##### PROVIDED DATA
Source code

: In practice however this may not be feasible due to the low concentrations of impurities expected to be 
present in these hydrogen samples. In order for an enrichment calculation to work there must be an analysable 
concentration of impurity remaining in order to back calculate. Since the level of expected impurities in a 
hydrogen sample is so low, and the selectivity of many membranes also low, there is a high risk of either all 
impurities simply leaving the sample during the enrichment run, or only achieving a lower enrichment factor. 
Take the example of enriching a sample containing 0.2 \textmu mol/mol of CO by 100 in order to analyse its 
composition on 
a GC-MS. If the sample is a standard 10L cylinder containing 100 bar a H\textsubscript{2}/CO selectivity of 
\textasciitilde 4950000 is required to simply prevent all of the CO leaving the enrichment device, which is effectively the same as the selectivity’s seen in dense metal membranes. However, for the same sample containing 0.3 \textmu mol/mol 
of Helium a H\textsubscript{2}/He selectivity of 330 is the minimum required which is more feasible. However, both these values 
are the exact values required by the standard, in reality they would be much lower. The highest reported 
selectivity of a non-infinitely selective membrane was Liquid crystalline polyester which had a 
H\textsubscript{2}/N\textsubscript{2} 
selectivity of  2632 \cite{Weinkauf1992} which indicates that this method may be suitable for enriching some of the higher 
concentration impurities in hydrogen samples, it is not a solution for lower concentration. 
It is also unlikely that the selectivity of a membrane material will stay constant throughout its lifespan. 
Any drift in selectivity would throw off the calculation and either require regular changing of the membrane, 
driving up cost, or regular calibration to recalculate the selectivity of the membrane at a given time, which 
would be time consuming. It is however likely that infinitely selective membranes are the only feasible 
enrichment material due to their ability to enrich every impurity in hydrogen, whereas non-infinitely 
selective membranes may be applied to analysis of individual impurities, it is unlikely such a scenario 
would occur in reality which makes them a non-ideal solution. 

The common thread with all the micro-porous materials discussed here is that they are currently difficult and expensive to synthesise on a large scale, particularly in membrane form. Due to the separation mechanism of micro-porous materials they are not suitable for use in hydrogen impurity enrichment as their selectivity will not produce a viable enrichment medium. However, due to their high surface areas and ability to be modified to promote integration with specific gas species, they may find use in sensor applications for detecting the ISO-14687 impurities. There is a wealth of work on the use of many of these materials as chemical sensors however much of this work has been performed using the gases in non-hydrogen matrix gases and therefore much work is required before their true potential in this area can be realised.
##########
** TASK DESCRIPTION **
Please output the lines of the listing above that fall in the stretch from the one with "hydrogen sample is" through the one with "selective membranes may", exactly and only those.

** SOLUTION TO THIS PROBLEM **
hydrogen sample is so low, and the selectivity of many membranes also low, there is a high risk of either all 
impurities simply leaving the sample during the enrichment run, or only achieving a lower enrichment factor. 
Take the example of enriching a sample containing 0.2 \textmu mol/mol of CO by 100 in order to analyse its 
composition on 
a GC-MS. If the sample is a standard 10L cylinder containing 100 bar a H\textsubscript{2}/CO selectivity of 
\textasciitilde 4950000 is required to simply prevent all of the CO leaving the enrichment device, which is effectively the same as the selectivity’s seen in dense metal membranes. However, for the same sample containing 0.3 \textmu mol/mol 
of Helium a H\textsubscript{2}/He selectivity of 330 is the minimum required which is more feasible. However, both these values 
are the exact values required by the standard, in reality they would be much lower. The highest reported 
selectivity of a non-infinitely selective membrane was Liquid crystalline polyester which had a 
H\textsubscript{2}/N\textsubscript{2} 
selectivity of  2632 \cite{Weinkauf1992} which indicates that this method may be suitable for enriching some of the higher 
concentration impurities in hydrogen samples, it is not a solution for lower concentration. 
It is also unlikely that the selectivity of a membrane material will stay constant throughout its lifespan. 
Any drift in selectivity would throw off the calculation and either require regular changing of the membrane, 
driving up cost, or regular calibration to recalculate the selectivity of the membrane at a given time, which 
would be time consuming. It is however likely that infinitely selective membranes are the only feasible 
enrichment material due to their ability to enrich every impurity in hydrogen, whereas non-infinitely 
selective membranes may be applied to analysis of individual impurities, it is unlikely such a scenario 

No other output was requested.